**Required action:** Everything from the line containing "0.7&0.92&0.94&0.95&0.94&0.91&0.88&0.83&0.76&0.68\tabularnewline" through the end of the entries should be output exactly; nothing before it is wanted.
┌─ Task input
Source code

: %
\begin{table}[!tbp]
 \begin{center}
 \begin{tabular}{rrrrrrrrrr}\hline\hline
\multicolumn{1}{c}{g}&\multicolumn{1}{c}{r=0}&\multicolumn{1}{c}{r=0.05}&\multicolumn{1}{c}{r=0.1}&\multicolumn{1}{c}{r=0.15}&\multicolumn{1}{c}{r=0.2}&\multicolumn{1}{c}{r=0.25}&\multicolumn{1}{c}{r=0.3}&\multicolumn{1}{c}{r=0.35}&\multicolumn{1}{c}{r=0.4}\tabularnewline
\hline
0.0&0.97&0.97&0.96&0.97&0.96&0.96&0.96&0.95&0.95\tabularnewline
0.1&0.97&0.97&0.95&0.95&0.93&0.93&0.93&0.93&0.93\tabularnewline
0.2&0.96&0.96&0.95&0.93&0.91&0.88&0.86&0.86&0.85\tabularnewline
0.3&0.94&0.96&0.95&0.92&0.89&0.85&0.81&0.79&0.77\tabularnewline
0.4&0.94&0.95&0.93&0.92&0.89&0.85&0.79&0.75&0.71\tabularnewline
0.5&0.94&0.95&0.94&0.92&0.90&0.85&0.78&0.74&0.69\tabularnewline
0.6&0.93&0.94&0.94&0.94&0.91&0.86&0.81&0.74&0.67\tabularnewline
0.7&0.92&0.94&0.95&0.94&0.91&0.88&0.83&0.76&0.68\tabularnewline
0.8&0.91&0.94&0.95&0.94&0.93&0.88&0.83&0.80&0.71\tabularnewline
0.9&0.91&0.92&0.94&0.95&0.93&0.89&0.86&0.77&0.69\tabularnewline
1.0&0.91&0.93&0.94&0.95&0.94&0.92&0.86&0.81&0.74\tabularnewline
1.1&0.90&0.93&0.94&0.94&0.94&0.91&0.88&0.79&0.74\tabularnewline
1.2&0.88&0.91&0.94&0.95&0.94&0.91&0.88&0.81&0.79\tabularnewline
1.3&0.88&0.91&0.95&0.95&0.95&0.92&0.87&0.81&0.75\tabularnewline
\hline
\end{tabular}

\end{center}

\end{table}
└─
**Exercise response:**
0.7&0.92&0.94&0.95&0.94&0.91&0.88&0.83&0.76&0.68\tabularnewline
0.8&0.91&0.94&0.95&0.94&0.93&0.88&0.83&0.80&0.71\tabularnewline
0.9&0.91&0.92&0.94&0.95&0.93&0.89&0.86&0.77&0.69\tabularnewline
1.0&0.91&0.93&0.94&0.95&0.94&0.92&0.86&0.81&0.74\tabularnewline
1.1&0.90&0.93&0.94&0.94&0.94&0.91&0.88&0.79&0.74\tabularnewline
1.2&0.88&0.91&0.94&0.95&0.94&0.91&0.88&0.81&0.79\tabularnewline
1.3&0.88&0.91&0.95&0.95&0.95&0.92&0.87&0.81&0.75\tabularnewline
\hline
\end{tabular}

\end{center}

\end{table}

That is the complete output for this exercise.